> _Problem statement_:
Leaving out all pictures, return the records word for word.

(Data records)

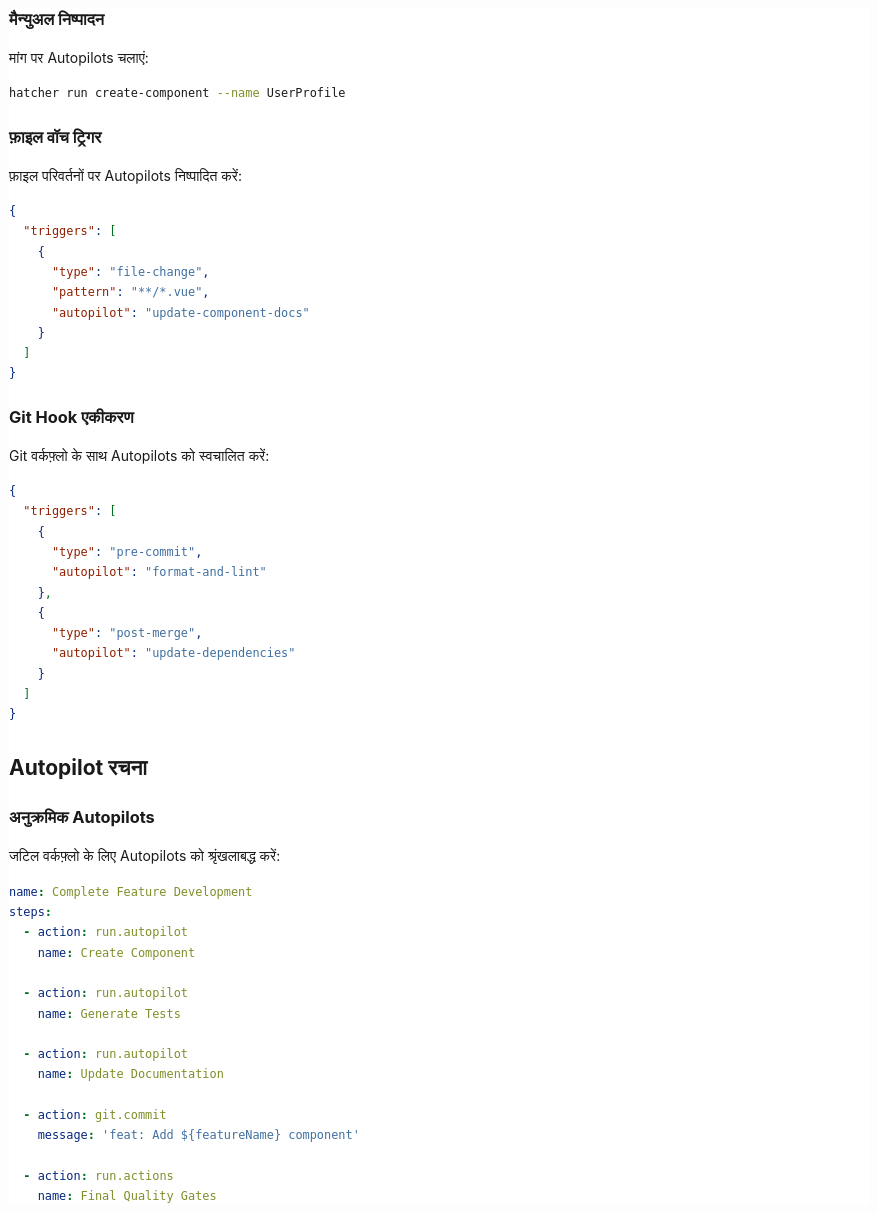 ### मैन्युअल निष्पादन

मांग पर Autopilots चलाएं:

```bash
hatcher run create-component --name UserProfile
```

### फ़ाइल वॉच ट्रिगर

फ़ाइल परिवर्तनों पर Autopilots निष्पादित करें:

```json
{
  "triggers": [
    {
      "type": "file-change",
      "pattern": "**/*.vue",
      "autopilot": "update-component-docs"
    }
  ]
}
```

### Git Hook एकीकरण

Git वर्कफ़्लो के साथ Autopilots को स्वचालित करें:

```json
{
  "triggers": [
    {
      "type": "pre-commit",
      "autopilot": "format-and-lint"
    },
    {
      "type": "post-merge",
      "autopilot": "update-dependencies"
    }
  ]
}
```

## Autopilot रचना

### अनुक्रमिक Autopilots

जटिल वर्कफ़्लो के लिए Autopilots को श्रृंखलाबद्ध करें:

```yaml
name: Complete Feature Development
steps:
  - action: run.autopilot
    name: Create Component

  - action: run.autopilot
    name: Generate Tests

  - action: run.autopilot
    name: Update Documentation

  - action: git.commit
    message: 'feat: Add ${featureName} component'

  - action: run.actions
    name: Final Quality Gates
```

(End Data records)

> _Task output_:
 ### मैन्युअल निष्पादन

मांग पर Autopilots चलाएं:

```bash
hatcher run create-component --name UserProfile
```

### फ़ाइल वॉच ट्रिगर

फ़ाइल परिवर्तनों पर Autopilots निष्पादित करें:

```json
{
  "triggers": [
    {
      "type": "file-change",
      "pattern": "**/*.vue",
      "autopilot": "update-component-docs"
    }
  ]
}
```

### Git Hook एकीकरण

Git वर्कफ़्लो के साथ Autopilots को स्वचालित करें:

```json
{
  "triggers": [
    {
      "type": "pre-commit",
      "autopilot": "format-and-lint"
    },
    {
      "type": "post-merge",
      "autopilot": "update-dependencies"
    }
  ]
}
```

## Autopilot रचना

### अनुक्रमिक Autopilots

जटिल वर्कफ़्लो के लिए Autopilots को श्रृंखलाबद्ध करें:

```yaml
name: Complete Feature Development
steps:
  - action: run.autopilot
    name: Create Component

  - action: run.autopilot
    name: Generate Tests

  - action: run.autopilot
    name: Update Documentation

  - action: git.commit
    message: 'feat: Add ${featureName} component'

  - action: run.actions
    name: Final Quality Gates
```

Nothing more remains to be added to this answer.